Only the lines containing "Introduction" should appear in the answer, copied from the listing below.

# [Provided entries]
====

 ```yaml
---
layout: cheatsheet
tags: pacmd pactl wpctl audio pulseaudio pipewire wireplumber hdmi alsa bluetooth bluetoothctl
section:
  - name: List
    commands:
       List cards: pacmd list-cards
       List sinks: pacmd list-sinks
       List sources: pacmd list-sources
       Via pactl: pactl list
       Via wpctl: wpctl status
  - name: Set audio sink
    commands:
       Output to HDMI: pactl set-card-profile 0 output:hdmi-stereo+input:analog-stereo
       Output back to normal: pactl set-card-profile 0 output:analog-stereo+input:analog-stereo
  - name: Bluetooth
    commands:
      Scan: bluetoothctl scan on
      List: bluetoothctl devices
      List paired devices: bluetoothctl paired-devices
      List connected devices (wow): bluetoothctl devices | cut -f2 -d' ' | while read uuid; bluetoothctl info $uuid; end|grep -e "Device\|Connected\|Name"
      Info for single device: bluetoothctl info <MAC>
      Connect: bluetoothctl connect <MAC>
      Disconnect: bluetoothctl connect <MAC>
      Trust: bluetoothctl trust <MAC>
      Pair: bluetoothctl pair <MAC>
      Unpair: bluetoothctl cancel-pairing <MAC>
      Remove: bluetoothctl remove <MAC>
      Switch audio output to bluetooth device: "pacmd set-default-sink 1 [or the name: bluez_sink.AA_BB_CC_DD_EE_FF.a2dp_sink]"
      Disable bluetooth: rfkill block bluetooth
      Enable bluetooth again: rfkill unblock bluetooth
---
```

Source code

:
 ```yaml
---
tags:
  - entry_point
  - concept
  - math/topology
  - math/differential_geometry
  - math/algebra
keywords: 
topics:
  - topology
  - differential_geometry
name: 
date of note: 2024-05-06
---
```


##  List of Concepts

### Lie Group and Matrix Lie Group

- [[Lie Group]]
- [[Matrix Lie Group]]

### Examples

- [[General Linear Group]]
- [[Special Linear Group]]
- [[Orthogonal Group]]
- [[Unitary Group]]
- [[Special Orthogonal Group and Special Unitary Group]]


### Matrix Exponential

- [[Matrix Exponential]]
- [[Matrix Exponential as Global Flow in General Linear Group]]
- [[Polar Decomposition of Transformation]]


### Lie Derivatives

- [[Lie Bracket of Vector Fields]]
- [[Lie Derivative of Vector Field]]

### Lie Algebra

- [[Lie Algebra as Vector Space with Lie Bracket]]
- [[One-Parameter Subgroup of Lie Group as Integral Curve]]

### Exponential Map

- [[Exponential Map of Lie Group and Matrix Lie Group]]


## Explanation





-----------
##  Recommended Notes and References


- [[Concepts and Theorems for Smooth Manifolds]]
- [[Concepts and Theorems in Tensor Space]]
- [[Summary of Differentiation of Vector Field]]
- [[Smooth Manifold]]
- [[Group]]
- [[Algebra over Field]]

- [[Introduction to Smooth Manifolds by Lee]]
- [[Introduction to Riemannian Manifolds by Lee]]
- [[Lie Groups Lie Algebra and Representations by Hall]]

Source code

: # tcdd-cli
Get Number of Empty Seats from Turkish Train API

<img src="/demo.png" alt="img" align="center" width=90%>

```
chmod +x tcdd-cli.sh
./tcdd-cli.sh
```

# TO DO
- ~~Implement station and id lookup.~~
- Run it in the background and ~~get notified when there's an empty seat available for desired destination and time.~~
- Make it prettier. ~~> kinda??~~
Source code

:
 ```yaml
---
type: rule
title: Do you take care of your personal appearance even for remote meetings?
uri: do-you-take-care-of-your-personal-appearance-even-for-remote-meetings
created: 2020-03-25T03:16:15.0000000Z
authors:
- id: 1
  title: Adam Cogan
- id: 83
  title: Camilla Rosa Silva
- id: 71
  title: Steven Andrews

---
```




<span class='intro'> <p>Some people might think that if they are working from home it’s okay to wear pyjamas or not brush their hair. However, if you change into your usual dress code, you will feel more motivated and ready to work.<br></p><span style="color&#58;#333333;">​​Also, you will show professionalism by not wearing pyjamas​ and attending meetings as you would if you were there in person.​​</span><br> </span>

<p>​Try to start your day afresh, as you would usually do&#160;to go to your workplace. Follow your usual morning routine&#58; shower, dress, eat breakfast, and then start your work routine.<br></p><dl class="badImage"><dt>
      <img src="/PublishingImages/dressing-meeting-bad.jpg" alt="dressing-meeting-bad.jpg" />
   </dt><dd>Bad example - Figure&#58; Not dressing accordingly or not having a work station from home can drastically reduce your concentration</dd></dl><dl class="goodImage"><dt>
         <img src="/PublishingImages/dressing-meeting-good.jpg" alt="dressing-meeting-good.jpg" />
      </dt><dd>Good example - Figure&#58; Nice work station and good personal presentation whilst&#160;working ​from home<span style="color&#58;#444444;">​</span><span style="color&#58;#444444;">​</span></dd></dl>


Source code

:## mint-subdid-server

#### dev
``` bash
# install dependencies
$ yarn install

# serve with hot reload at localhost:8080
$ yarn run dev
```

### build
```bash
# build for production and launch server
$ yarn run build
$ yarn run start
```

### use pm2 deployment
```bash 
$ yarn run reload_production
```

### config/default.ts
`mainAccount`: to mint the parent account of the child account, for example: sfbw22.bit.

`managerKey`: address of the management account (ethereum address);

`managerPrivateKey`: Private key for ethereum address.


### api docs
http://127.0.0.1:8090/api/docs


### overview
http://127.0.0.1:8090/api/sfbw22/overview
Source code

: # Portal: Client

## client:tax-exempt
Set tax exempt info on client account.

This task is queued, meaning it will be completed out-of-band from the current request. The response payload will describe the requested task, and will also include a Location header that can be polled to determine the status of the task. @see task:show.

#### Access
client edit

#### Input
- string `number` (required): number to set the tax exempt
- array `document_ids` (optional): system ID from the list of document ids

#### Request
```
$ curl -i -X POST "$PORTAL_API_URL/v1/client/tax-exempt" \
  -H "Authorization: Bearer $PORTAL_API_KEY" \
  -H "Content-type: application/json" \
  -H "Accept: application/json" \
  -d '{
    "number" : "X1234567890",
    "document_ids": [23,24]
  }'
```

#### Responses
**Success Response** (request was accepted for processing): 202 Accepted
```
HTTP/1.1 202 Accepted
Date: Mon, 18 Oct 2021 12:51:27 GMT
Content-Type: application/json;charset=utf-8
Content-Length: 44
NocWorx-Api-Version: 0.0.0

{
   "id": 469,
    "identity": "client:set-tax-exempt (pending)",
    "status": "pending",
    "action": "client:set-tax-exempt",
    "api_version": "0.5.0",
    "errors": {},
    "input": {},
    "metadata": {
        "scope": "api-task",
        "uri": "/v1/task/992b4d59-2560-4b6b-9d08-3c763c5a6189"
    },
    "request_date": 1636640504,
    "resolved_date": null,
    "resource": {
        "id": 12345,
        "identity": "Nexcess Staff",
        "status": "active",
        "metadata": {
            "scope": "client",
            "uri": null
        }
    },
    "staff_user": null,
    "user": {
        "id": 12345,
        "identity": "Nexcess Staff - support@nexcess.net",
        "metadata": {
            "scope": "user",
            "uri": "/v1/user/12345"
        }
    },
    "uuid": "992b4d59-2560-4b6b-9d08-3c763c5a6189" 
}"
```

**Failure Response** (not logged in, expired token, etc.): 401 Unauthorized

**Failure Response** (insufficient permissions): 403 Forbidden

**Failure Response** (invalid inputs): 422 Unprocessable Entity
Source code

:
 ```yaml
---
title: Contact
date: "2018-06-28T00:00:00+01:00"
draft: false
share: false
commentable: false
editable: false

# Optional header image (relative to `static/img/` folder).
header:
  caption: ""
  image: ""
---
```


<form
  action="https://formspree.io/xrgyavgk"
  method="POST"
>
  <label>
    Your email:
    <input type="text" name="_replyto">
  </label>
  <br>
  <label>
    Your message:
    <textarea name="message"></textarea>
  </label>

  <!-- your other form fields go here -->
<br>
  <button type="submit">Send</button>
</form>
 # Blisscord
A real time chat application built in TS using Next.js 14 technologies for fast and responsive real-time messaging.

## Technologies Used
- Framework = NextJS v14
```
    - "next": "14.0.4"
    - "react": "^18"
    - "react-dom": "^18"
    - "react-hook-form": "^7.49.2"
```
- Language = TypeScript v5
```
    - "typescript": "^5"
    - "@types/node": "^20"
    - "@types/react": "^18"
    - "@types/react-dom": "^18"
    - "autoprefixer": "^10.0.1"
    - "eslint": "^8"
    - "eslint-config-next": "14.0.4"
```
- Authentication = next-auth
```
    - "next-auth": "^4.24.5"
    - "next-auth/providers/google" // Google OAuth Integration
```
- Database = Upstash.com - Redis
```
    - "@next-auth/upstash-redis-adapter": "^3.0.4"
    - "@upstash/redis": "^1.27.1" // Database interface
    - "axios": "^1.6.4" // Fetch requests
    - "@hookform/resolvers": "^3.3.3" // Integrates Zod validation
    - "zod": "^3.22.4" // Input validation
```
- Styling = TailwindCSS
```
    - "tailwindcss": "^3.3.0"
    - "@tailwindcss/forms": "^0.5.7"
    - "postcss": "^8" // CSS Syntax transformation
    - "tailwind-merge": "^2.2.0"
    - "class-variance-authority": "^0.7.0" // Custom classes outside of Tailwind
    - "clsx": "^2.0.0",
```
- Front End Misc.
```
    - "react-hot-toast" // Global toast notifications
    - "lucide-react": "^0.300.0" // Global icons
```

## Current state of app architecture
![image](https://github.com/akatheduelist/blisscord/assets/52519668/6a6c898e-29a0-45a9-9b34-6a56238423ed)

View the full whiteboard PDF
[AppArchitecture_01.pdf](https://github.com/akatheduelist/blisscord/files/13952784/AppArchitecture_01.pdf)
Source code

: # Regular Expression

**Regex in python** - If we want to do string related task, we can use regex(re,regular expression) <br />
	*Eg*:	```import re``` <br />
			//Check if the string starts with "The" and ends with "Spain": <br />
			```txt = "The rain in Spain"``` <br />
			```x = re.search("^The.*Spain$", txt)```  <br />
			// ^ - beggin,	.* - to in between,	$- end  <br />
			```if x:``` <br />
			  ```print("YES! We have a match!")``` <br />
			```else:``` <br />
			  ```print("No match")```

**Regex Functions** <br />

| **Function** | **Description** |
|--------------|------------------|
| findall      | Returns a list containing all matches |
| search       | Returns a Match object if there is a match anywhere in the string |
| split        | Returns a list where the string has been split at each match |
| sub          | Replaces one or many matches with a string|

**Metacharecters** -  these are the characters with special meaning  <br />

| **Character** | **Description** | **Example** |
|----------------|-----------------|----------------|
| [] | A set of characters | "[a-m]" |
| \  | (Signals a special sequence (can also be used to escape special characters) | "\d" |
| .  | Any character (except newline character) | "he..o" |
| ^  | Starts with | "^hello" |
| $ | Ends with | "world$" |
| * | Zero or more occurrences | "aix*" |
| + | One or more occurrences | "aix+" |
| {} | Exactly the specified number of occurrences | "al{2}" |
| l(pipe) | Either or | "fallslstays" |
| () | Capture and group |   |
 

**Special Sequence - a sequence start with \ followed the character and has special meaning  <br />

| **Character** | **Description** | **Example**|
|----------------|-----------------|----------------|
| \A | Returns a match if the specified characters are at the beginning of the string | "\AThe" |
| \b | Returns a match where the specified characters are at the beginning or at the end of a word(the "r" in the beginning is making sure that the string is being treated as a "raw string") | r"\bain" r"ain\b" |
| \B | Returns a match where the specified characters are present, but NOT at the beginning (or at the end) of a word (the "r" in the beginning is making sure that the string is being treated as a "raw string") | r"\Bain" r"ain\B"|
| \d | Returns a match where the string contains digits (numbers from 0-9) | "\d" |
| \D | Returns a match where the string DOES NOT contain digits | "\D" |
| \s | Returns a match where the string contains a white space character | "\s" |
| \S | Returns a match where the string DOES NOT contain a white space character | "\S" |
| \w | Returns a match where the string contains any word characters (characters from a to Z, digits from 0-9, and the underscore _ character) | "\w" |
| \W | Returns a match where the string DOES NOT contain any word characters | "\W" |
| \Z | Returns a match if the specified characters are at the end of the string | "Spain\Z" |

====

# [Result of the task]
- [[Introduction to Smooth Manifolds by Lee]]
- [[Introduction to Riemannian Manifolds by Lee]]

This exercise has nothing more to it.